This in turn leaves us free to use DA and NA for, respectively, FLTS and LTS equipped with start and accept states, and then prove there the theorems that require talking about such states.
Re the concept: there's no real established name for this concept that I could find, as I wrote, so it's a design choice. Calling 'transition system given by a function' LTS-something instead of Automaton-something seems more consistent to me and seems to give us a better hierarchy.
Ching-Tsun Chou (Nov 03 2025 at 18:10):
@Fabrizio Montesi Attaching the set of accepting states to DA or NA is a bad idea, because automata on infinite words have several types of acceptance conditions not all of which can be specified by a set of states:
- The Muller acceptance condition is a set of sets of states.

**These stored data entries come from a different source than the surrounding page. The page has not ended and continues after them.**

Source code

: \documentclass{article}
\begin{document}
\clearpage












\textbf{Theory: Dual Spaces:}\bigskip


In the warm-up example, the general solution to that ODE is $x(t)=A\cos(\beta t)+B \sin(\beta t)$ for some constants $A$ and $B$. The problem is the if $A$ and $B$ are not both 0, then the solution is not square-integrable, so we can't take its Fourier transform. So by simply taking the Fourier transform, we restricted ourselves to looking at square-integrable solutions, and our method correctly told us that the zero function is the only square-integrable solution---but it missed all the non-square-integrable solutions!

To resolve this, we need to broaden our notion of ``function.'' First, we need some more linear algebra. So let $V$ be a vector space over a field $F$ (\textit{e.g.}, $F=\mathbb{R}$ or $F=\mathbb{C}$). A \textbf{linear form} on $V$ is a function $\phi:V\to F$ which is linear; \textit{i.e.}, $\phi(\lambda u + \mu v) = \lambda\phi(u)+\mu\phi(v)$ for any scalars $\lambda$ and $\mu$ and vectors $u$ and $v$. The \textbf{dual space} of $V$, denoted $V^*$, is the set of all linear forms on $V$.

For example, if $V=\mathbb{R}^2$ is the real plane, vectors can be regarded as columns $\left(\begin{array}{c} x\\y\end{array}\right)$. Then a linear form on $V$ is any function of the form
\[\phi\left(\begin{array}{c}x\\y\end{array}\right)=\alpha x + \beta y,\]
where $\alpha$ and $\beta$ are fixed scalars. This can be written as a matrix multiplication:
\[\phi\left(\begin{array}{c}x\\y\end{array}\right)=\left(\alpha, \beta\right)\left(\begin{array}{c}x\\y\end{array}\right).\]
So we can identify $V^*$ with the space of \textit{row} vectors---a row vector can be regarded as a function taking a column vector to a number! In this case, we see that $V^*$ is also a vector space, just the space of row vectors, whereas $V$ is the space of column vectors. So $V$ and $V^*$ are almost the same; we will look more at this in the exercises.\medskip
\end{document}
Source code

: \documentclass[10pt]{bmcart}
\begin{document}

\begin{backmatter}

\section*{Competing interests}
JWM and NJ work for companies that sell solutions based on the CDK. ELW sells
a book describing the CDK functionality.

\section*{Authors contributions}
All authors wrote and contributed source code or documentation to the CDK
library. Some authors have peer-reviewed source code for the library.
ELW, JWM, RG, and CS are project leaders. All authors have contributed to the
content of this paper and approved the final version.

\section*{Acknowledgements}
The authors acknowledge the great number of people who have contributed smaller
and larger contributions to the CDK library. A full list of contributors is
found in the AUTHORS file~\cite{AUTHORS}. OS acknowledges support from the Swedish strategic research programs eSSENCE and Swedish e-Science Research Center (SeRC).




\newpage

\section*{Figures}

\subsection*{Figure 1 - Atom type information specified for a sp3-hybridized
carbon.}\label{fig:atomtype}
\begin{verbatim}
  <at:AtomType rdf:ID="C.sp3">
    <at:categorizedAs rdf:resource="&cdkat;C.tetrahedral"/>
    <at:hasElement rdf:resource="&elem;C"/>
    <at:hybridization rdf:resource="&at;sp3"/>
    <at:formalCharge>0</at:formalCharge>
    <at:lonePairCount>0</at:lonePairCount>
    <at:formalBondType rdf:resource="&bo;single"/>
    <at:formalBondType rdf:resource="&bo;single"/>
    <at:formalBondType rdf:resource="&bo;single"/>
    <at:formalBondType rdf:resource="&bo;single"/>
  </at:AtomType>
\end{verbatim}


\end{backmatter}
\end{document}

- The Rabin and Streett acceptance conditions are a set of pairs of sets of states.
-
The Buchi acceptance condition is a set of states.
Here's a good reference: https://www.imsc.res.in/~madhavan/papers/pdf/tcs-96-2.pdf
This is why I keep insisting that DA and NA should NOT carry accepting states and moved the accepting states (or sets of sets of states, etc) to Accept.lean, which is now completely orthogonal to DA/NA and can be combined with them in any manner you like. Currently cslib#142 already illustrates several combinations: -
Finite acceptance condition with DA, NA, and EpsilonNA.
- Buchi acceptance condition with NA, which is used to define the notion of ω-regular languages.
- Muller acceptance condition with DA, which is used to state McNaughton's theorem.
- More combinations will be added. For example, a relatively simple result is that DA with Buchi acceptance condition is strictly weaker than Buchi with NA and hence does not capture ω-regular languages. (This is a major difference between regular and ω-regular languages. The former is insensitive to the DA vs NA distinction, while the latter requires one to go from the simple Buchi condition to the more complex Muller or Rabin or Streett condition when moving from NA to DA.)
Ching-Tsun Chou (Nov 03 2025 at 18:13):
As to having a notion of FLTS, I think it is pretty orthogonal to the design of automata theory. We can easily switch to it just like we can easily switch to a different LTS implementation as long as the same API is kept.
Fabrizio Montesi (Nov 04 2025 at 16:06):
More progress and a reply to your last comment @Ching-Tsun Chou .
The idea is that now that we have FLTS, it takes very little effort to define different automata and we can have a bit of a flat hierarchy. Each automaton would define both its elements on top of the transition function/relation (which is now contained in FLTS/LTS) and the acceptance condition. Then we can state things very simply as in here by using Acceptor as a typeclass: https://github.com/leanprover/cslib/blob/automata/Cslib/Computability/Automata/NAToDA.lean
So now we could very easily define MullerAutomaton, BuchiAutomaton, etc. They wouldn't be extensions of NA or DA, just of FLTS or LTS.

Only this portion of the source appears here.